WHAT YOU HAVE TO DO | Only lines with the word "groups" belong in the answer; copy them from the records below.

PROVIDED RECORDS |
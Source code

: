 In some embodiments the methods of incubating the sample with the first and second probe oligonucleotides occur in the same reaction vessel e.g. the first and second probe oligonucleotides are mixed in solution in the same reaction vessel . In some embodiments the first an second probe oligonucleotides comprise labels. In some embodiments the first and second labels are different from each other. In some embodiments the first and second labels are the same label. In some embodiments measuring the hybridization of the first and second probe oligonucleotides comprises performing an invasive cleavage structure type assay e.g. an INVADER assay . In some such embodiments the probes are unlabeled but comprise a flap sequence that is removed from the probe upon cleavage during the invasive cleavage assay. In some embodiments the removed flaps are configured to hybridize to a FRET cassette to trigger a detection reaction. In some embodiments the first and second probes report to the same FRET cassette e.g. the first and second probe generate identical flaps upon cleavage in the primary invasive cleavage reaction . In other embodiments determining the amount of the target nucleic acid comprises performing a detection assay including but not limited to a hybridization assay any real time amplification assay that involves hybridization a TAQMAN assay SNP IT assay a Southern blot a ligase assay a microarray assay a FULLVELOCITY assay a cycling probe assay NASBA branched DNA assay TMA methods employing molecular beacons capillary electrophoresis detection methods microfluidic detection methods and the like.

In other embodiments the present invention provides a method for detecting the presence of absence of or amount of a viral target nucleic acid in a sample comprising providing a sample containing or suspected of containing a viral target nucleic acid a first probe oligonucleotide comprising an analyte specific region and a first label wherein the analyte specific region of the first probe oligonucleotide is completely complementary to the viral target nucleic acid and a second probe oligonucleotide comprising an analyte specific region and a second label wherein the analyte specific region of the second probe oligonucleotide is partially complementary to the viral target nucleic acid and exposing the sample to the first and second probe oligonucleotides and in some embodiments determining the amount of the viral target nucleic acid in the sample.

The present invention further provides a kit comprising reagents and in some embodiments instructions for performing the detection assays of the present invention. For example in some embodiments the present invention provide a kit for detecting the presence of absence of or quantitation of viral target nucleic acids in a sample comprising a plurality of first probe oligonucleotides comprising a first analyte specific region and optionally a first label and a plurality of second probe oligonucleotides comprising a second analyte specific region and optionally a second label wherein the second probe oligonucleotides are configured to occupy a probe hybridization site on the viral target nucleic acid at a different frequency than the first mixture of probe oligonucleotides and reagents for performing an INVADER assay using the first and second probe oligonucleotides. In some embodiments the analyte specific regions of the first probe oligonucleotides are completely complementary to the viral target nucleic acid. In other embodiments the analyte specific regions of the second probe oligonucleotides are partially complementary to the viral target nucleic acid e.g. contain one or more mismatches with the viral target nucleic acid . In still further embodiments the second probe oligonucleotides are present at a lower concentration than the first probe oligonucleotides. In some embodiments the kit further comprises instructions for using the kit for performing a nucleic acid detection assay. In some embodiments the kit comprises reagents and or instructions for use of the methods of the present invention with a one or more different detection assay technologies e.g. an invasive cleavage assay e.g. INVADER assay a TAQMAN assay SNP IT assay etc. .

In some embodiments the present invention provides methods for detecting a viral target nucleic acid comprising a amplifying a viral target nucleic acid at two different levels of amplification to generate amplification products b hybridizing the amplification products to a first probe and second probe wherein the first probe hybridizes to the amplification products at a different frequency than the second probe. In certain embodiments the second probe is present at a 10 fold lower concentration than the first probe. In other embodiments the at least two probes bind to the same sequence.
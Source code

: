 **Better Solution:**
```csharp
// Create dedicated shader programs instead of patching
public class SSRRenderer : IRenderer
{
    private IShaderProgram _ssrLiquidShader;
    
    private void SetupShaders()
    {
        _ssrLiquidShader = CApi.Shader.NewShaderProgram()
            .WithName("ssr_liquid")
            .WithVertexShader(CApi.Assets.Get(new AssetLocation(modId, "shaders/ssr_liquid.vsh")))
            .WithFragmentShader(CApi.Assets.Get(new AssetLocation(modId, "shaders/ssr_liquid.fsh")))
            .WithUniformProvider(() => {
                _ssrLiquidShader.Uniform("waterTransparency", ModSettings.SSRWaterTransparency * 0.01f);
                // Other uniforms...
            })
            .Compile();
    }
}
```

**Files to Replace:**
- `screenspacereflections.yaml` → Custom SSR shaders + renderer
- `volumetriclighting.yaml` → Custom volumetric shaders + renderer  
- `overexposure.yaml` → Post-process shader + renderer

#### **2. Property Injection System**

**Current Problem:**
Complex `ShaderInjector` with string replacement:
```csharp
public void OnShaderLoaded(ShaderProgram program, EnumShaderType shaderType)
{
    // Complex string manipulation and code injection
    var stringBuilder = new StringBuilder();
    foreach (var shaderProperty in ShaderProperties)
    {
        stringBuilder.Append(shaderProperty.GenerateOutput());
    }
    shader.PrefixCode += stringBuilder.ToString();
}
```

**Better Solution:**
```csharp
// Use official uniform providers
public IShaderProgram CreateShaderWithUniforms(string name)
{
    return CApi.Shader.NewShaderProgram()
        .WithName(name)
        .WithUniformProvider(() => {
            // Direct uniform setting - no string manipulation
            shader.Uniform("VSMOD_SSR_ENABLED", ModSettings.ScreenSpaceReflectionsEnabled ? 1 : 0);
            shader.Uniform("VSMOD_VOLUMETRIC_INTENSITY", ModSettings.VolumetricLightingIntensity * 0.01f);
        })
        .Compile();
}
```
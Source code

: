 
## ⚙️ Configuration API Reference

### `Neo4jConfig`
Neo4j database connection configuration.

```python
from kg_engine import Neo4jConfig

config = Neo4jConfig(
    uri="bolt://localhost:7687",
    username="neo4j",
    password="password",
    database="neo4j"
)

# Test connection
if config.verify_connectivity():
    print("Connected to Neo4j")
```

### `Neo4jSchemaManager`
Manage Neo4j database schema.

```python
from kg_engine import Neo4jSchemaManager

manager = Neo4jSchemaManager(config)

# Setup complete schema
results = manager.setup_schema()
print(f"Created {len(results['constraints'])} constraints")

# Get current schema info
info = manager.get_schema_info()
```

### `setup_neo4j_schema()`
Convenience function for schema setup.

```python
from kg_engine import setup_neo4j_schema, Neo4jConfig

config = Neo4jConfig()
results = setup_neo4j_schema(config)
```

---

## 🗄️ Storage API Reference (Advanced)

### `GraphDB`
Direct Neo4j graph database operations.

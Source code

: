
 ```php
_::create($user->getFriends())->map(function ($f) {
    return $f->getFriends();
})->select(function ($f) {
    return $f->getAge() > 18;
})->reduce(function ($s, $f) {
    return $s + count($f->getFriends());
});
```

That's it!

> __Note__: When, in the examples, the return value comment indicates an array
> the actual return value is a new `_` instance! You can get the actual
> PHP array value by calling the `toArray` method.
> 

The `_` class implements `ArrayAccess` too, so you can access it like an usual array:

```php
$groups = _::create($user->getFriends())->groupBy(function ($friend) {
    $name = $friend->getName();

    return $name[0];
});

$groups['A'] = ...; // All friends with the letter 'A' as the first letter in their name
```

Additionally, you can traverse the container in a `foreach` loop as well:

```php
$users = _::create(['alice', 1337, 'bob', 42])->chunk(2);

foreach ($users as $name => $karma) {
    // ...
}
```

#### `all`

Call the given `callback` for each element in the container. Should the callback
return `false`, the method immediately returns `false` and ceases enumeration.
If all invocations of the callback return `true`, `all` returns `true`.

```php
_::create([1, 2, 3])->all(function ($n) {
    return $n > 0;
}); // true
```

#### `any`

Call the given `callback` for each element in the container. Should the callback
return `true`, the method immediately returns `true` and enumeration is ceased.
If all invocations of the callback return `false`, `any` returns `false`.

REPLY |
$groups = _::create($user->getFriends())->groupBy(function ($friend) {
$groups['A'] = ...; // All friends with the letter 'A' as the first letter in their name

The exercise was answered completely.